Mille nel suo articolo racconta di averla creduta folle: “Sono sempre molto cortese con i folli, non li contrario mai, perché ne ho paura”. Così, per timore delle sue reazioni, accettò la proposta anche se, pur già affermato scrittore, non aveva mai avuto nessun desiderio di cimentarsi con il teatro. Cilia disse che gli Spiriti le avevano indicato anche il soggetto della pièce, un breve racconto dello stesso Mille, La peur.

Tre settimane dopo Cilia si presentò con un manoscritto, due atti intitolati L’Angoisse. Mille si limitò a qualche aggiustamento e quando il testo parve definitivo, Cilia disse: “L’ho letto agli Spiriti. Ne sono contenti, molto contenti. Sapete, amano che si parli di loro. E mi hanno detto che il signor Choisy, direttore del Grand-Guignol, non ha niente in questo momento per la sua stagione e quindi prenderà certamente questo testo, se andate a portarglielo voi stesso”.

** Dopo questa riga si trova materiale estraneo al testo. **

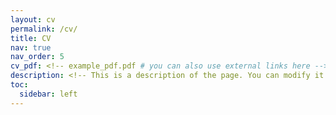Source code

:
 ```yaml
---
layout: cv
permalink: /cv/
title: CV
nav: true
nav_order: 5
cv_pdf: <!-- example_pdf.pdf # you can also use external links here -->
description: <!-- This is a description of the page. You can modify it in '_pages/cv.md'. You can also change or remove the top pdf download button. -->
toc:
  sidebar: left
---
```

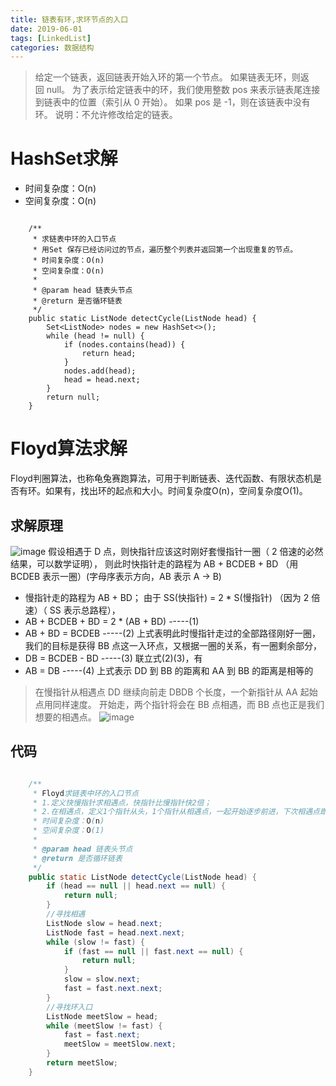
 ```yaml
---
title: 链表有环,求环节点的入口
date: 2019-06-01
tags: [LinkedList]
categories: 数据结构
---
```


> 给定一个链表，返回链表开始入环的第一个节点。 如果链表无环，则返回 null。
>为了表示给定链表中的环，我们使用整数 pos 来表示链表尾连接到链表中的位置（索引从 0 开始）。 如果 pos 是 -1，则在该链表中没有环。
>说明：不允许修改给定的链表。
<!--more-->

# HashSet求解
 * 时间复杂度：O(n)
* 空间复杂度：O(n)
```

    /**
     * 求链表中环的入口节点
     * 用Set 保存已经访问过的节点，遍历整个列表并返回第一个出现重复的节点。
     * 时间复杂度：O(n)
     * 空间复杂度：O(n)
     *
     * @param head 链表头节点
     * @return 是否循环链表
     */
    public static ListNode detectCycle(ListNode head) {
        Set<ListNode> nodes = new HashSet<>();
        while (head != null) {
            if (nodes.contains(head)) {
                return head;
            }
            nodes.add(head);
            head = head.next;
        }
        return null;
    }
```

# Floyd算法求解
Floyd判圈算法，也称龟兔赛跑算法，可用于判断链表、迭代函数、有限状态机是否有环。如果有，找出环的起点和大小。时间复杂度O(n)，空间复杂度O(1)。

## 求解原理
![image](https://user-images.githubusercontent.com/3156608/70372354-b97b5a80-1918-11ea-9f63-2d3a541b0daa.png)
假设相遇于 D 点，则快指针应该这时刚好套慢指针一圈（ 2 倍速的必然结果，可以数学证明），
则此时快指针走的路程为 AB + BCDEB + BD （用 BCDEB 表示一圈）(字母序表示方向，AB 表示 A -> B)
* 慢指针走的路程为 AB + BD；
由于 SS(快指针) = 2 * S(慢指针) （因为 2 倍速）（ SS 表示总路程），
* AB + BCDEB + BD = 2 * (AB + BD) -----(1)
* AB + BD = BCDEB -----(2)
上式表明此时慢指针走过的全部路径刚好一圈，我们的目标是获得 BB 点这一入环点，又根据一圈的关系，有一圈剩余部分，
* DB = BCDEB - BD -----(3)
联立式(2)(3)，有
* AB = DB -----(4)
上式表示 DD 到 BB 的距离和 AA 到 BB 的距离是相等的
>在慢指针从相遇点 DD 继续向前走 DBDB 个长度，一个新指针从 AA 起始点用同样速度。
开始走，两个指针将会在 BB 点相遇，而 BB 点也正是我们想要的相遇点。
![image](https://user-images.githubusercontent.com/3156608/70375097-dd4c9980-1934-11ea-85a8-3c63e7246267.png)

## 代码
```java

    /**
     * Floyd求链表中环的入口节点
     * 1.定义快慢指针求相遇点，快指针比慢指针快2倍；
     * 2.在相遇点，定义1个指针从头，1个指针从相遇点，一起开始逐步前进，下次相遇点即为环入口；
     * 时间复杂度：O(n)
     * 空间复杂度：O(1)
     *
     * @param head 链表头节点
     * @return 是否循环链表
     */
    public static ListNode detectCycle(ListNode head) {
        if (head == null || head.next == null) {
            return null;
        }
        //寻找相遇
        ListNode slow = head.next;
        ListNode fast = head.next.next;
        while (slow != fast) {
            if (fast == null || fast.next == null) {
                return null;
            }
            slow = slow.next;
            fast = fast.next.next;
        }
        //寻找环入口
        ListNode meetSlow = head;
        while (meetSlow != fast) {
            fast = fast.next;
            meetSlow = meetSlow.next;
        }
        return meetSlow;
    }
```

Lo scrittore esegue, ma Choisy lo accoglie con freddezza. Mille credeva che il progetto fosse fallito, però quindici giorni dopo viene invitato alle prove dello spettacolo, in procinto di andare in scena. Mille non rimase favorevolmente impressionato e apprese poi con grande stupore che lo spettacolo era stato un grande successo e che nel pubblico si erano verificati vari malori per il terrore. I due autori dell’opera ricevettero una cospicua somma per il testo teatrale, ma tra loro non ci furono più contatti. Mille apprese solo dai giornali, tre anni dopo, della morte di Cilia.

Nel 1915 un’altra sorpresa: Mille riceve la somma del tutto imprevista di svariate migliaia di franchi per i diritti di L’Angoisse, grazie alla traduzione in inglese destinata alla versione da rappresentare in Gran Bretagna e in America. Sapeva di dover dividere gli introiti con gli eredi della sua coautrice, ma non aveva nessun recapito o contatto e ignorava che fosse sposata (“nessuno sapeva niente di lei”, sottolinea).

Due anni dopo, nel 1917, ecco un’altra visita inattesa nella sua abitazione. È un uomo che vuole conoscere lo scrittore perché sa che aveva collaborato con la sua defunta moglie. Si tratta di Gaston Berthey, di passaggio a Parigi dopo un viaggio dalla sua residenza egiziana.

Per quanto vedovo ormai da sei anni, Gaston parla con affetto della moglie, definendola una donna geniale e una sposa incomparabile. “Ma non importa”, aggiunge quasi con le stesse parole di Cilia nella sua prima visita a Mille, “sono spiritista e continuo a parlare con lei. Anche lo Spirito è rimasto in comunicazione quotidiana con lei, il cui genio si è ulteriormente accresciuto da quando si è disincarnata”.

Il racconto di Mille continua, con un distacco ironico quasi irritante. “Per caso gli Spiriti, e quello di Madame in particolare, vi hanno fatto sapere che io vi devo del denaro?”, chiede lo scrittore al vedovo. Alla risposta negativa di Gaston, Mille gli firma un assegno per saldare la parte di diritti per L’Angoisse che spettavano alla moglie.

La storia raccontata da Mille può essere certamente fantasiosa, se non inventata, ma contiene diversi elementi che hanno riscontri e comunque fornisce un ritratto unico di Cilia de Vylars. Scrittrice, poetessa, autrice teatrale e spiritista, la storia del vampiro moderno deve qualcosa anche a lei, caduta nell’oblio.